Brief - Among these records, which lines include "itemize"? Copy them out.

# # # # #

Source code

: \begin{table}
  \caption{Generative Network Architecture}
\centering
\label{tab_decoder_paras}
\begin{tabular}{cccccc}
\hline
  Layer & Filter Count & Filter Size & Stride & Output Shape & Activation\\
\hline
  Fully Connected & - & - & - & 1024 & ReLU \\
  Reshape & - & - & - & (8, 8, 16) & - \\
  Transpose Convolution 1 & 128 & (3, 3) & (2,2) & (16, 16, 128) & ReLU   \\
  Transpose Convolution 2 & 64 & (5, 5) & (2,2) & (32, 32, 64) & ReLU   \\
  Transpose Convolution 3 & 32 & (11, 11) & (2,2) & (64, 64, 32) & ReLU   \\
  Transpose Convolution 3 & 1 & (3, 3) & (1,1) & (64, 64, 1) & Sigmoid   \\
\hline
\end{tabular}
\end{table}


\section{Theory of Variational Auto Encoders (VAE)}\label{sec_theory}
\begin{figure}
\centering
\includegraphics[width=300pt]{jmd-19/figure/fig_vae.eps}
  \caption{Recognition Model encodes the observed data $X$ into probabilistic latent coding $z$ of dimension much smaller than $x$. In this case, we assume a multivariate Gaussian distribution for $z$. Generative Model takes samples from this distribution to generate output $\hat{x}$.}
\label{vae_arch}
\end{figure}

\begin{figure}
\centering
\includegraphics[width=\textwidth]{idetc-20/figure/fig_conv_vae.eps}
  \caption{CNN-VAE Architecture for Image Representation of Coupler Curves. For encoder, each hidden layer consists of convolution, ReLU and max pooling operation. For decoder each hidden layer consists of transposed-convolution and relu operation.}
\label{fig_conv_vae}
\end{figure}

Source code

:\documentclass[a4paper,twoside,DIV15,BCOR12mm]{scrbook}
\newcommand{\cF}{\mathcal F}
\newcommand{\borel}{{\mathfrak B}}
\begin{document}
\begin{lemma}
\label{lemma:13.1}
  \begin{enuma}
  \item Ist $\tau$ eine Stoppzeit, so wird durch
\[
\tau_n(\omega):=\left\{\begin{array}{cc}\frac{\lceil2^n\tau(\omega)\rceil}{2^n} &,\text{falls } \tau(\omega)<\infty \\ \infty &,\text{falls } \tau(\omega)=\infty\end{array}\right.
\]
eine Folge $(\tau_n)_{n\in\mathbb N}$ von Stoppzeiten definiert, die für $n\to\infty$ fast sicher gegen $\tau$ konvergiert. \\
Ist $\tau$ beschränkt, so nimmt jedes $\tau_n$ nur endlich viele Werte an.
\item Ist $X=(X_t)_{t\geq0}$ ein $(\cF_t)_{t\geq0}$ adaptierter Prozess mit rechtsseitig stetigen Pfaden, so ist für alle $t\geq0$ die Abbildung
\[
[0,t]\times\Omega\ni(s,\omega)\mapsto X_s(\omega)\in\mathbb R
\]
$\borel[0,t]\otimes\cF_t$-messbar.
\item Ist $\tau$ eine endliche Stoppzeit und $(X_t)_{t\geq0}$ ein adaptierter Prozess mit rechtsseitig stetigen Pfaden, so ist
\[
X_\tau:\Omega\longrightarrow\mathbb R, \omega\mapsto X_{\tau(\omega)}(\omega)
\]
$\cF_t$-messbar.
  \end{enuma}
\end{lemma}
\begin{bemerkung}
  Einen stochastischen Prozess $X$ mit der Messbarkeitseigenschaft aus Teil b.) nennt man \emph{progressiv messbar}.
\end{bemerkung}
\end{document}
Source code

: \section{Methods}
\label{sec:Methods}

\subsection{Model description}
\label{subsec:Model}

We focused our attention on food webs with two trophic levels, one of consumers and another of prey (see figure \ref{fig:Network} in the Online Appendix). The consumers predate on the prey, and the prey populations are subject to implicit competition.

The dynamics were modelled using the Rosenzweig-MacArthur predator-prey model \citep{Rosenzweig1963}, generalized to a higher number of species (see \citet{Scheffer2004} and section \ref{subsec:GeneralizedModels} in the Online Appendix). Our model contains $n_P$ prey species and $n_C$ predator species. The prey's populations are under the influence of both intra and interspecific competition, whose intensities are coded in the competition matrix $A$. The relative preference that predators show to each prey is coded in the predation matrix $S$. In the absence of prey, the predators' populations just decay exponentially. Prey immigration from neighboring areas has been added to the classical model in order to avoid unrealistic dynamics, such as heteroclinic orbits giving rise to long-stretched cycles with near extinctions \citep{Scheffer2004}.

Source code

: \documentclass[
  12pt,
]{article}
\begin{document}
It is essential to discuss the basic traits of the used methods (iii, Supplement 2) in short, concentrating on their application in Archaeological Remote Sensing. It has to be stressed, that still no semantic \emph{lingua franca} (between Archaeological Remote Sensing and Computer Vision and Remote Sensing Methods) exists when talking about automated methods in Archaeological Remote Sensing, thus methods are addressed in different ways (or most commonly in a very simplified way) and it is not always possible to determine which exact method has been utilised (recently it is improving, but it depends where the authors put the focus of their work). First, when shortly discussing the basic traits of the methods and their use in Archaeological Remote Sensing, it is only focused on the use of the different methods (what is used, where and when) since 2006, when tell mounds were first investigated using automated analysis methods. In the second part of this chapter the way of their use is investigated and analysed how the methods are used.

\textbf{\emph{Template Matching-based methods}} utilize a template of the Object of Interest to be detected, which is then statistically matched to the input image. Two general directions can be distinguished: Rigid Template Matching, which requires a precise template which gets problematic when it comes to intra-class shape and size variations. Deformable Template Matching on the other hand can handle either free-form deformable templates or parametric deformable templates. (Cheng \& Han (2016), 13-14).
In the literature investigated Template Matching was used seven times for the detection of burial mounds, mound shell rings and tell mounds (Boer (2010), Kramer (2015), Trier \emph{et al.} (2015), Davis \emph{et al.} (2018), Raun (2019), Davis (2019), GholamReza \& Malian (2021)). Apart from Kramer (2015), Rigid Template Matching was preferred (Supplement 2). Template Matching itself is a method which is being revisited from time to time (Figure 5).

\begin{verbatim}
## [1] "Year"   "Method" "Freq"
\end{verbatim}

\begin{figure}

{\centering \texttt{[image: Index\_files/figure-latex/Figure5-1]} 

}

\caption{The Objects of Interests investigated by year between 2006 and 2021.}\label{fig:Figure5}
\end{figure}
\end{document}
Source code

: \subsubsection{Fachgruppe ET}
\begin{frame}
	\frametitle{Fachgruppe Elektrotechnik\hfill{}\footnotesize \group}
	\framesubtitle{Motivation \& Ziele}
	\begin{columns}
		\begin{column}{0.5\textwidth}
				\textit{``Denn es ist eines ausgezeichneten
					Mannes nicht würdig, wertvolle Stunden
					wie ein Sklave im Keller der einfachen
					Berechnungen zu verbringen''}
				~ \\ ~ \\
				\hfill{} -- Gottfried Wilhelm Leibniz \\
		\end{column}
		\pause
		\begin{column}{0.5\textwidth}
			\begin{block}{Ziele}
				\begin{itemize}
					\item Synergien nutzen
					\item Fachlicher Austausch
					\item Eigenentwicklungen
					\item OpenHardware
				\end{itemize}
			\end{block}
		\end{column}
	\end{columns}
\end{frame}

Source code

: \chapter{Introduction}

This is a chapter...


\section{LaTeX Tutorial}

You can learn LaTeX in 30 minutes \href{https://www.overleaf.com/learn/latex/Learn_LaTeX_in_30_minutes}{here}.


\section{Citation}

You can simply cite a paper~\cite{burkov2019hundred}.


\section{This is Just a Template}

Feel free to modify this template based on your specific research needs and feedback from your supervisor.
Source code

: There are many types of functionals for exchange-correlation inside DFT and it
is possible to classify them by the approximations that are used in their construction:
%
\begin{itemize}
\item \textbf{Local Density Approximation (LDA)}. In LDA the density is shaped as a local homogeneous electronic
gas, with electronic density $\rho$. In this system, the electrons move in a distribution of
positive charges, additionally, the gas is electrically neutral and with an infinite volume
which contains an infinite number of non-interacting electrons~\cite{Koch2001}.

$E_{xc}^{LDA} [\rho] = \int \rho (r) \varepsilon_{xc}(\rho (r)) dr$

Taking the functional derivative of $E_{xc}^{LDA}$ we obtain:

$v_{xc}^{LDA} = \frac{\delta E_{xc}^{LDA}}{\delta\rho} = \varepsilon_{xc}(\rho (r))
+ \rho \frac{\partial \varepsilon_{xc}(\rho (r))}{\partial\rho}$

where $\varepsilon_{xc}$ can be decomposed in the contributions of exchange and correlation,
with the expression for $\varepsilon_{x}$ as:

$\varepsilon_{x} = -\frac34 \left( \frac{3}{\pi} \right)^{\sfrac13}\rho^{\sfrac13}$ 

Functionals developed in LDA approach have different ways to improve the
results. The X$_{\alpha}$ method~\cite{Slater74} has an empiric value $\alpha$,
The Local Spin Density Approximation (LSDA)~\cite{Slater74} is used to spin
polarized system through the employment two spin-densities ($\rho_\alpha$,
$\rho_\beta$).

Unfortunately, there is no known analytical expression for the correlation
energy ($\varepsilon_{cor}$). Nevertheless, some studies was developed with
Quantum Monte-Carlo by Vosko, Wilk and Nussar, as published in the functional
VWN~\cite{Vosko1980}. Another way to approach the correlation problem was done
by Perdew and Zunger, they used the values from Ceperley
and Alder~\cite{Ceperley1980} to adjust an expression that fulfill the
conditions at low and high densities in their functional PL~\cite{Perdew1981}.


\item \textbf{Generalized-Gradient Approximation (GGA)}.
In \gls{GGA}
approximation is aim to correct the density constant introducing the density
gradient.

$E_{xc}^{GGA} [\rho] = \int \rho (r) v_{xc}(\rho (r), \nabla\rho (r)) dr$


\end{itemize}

# # # # #

Expected answer -
				\begin{itemize}
				\end{itemize}
\begin{itemize}
\end{itemize}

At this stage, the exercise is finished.